Rory received player of the day at soccer yesterday morning.  It was wet and very muddy.  The slipperiness made it hard for him to stay on his feet.  At one stage one of the other parents had to pick him up out of the mud and wipe his face.  Apparently all you could see were white teeth.  He has had a visit to the Dental clinic at the Hospital to get a couple of fillings.  I attended Rory’s Parent-Teacher interview, and Miss Smith and I have made some adjustments to his learning to support him.  Rory attended the school disco and it was neat to see him on the dance floor.  He is usually an obstinate wallflower.  He refused to dance at the Camp Quality party in spite of Mike’s best efforts to coax him out.   A surprise parcel arrived in the mail for Rory last week, a signed copy of ‘Legs on Everest’ from Mark Inglis the double amputee who climbed Mt Everest.  Sam and Rory poured over the photos in the book, with Rory remarking ‘that (frostbite) must have hurt ... and he must be brave”.

 

Sam also received player of the day this month at soccer.  He is developing into a good tactician and loves the game.  The intermediate students recently had inter-school sports and Sam was disappointed when only rugby and netball were on offer.  It was inconceivable for him to stay in class when he could be playing sports so Sam opted to play netball.  He helped lead his team to victory!

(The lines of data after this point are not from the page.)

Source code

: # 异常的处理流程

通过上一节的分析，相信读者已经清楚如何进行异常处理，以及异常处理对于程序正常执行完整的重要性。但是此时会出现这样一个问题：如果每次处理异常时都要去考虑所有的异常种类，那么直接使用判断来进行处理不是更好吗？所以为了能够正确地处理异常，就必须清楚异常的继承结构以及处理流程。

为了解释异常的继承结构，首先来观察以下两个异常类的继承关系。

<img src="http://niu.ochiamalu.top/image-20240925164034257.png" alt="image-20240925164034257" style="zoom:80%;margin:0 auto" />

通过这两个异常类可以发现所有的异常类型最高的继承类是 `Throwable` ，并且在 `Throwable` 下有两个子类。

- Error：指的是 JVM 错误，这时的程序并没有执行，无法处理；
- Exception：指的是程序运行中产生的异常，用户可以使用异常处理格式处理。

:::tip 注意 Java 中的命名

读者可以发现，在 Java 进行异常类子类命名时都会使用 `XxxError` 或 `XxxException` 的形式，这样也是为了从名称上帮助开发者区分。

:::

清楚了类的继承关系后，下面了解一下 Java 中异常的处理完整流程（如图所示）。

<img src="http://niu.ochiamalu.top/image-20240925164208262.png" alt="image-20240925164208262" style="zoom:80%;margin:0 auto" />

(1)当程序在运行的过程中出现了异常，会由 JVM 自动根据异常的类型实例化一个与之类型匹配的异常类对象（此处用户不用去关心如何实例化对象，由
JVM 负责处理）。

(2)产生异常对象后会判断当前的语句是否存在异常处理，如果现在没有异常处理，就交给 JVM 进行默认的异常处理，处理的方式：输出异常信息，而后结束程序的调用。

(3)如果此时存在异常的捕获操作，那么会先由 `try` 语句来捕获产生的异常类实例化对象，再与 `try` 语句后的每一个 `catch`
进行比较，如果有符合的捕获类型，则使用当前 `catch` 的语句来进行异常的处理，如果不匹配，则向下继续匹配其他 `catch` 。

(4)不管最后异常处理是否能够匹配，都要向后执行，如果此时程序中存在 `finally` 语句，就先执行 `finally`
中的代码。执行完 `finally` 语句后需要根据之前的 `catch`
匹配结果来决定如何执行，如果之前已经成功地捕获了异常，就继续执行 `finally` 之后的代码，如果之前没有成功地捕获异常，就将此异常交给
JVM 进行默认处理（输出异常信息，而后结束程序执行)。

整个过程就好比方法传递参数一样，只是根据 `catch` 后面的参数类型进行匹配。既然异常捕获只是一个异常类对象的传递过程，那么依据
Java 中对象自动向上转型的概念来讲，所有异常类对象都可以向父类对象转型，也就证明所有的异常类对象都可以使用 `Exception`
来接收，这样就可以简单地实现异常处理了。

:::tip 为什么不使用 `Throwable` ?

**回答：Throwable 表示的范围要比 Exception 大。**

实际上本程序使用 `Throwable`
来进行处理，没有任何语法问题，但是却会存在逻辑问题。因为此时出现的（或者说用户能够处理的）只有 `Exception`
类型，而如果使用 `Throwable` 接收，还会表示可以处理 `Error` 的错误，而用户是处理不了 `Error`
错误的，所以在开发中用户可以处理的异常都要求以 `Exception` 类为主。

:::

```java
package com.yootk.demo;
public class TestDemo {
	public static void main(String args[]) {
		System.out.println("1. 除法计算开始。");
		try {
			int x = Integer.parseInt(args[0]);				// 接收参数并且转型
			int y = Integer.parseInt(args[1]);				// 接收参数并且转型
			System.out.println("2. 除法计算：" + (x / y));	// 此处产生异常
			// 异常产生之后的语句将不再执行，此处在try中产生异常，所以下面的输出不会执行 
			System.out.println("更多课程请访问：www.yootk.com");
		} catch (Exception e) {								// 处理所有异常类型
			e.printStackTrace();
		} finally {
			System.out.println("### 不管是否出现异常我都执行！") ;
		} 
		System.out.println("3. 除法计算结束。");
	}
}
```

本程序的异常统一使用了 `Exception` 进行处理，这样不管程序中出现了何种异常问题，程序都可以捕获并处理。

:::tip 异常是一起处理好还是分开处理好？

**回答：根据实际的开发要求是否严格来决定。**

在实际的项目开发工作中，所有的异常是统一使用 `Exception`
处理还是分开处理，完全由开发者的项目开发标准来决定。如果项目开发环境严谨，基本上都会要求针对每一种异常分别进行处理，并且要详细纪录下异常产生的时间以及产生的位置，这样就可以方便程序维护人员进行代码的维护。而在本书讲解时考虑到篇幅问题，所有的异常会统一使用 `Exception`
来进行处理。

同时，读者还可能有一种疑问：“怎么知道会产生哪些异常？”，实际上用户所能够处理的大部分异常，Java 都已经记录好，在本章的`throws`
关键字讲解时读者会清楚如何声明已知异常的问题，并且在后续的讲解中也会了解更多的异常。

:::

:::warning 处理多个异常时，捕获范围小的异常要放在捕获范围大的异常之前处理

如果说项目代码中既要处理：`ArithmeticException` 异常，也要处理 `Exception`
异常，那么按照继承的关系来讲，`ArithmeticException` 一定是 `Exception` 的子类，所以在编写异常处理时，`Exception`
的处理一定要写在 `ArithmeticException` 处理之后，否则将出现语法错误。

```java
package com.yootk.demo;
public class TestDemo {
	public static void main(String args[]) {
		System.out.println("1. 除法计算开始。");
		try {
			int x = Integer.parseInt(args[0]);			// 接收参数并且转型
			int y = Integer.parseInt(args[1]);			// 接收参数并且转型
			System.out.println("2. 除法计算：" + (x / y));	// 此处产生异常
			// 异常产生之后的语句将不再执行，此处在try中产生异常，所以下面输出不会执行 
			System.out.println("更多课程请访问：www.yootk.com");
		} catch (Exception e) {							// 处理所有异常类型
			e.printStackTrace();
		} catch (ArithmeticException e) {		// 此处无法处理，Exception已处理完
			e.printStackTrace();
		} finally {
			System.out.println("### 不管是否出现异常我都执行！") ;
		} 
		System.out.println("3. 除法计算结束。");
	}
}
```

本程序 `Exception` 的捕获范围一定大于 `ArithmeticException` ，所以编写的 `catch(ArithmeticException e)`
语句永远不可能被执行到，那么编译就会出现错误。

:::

Both boys have been attending kapa haka, and Sam has made it into the group for the Taranaki competition.  The children have been putting a lot of energy into practise.  Sam also enjoyed the school disco (which was at night for the seniors and intermediates), and has been practising his shuffling.  Sean went along as a bouncer and at the end of the night got up on the dance floor.  One of the mothers commented to me it was sweet, but Sean couldn’t shuffle! I attended a parent-teacher interview for Sam.  He is doing well overall but is blase about literacy.  In typical boy fashion he does only enough to get by.  He obviously hasn’t inherited his mothers passion for, or fussiness about, the written word.  I went along to the introductory session for Assist (gifted and talented kids).  The Principals of Inglewood and Stratford Primary gave the parents an overview of the programme, while the 24 children spent a day team building.  Sam will spend all next week on Assist.

    

Colt continues to grow and develop.  He had a 6 month check-up at Plunket, and is light for his age (7.4kg) and average length so he will likely have Sean’s build.  His blonde hair is growing and his eyes have reached a dark brown.  I am still feeding him two hourly during the day and he has started solids at tea time.  Last week he caught his first cold but he seems to be over the worst of it now.  Since developing the cold he has started waking once during the night for an extra feed.  The sleep deprivation has knocked Sean and I a bit.  Colt continues to spend Friday with Sharon the Porse Educator in Stratford.  He has settled in well and seems content there.  He has spent several Mondays with Nana Honnor.  The two of them amuse me as Colt asserts his authority and tries to get his own way while Nana tackles the challenge of managing a baby again.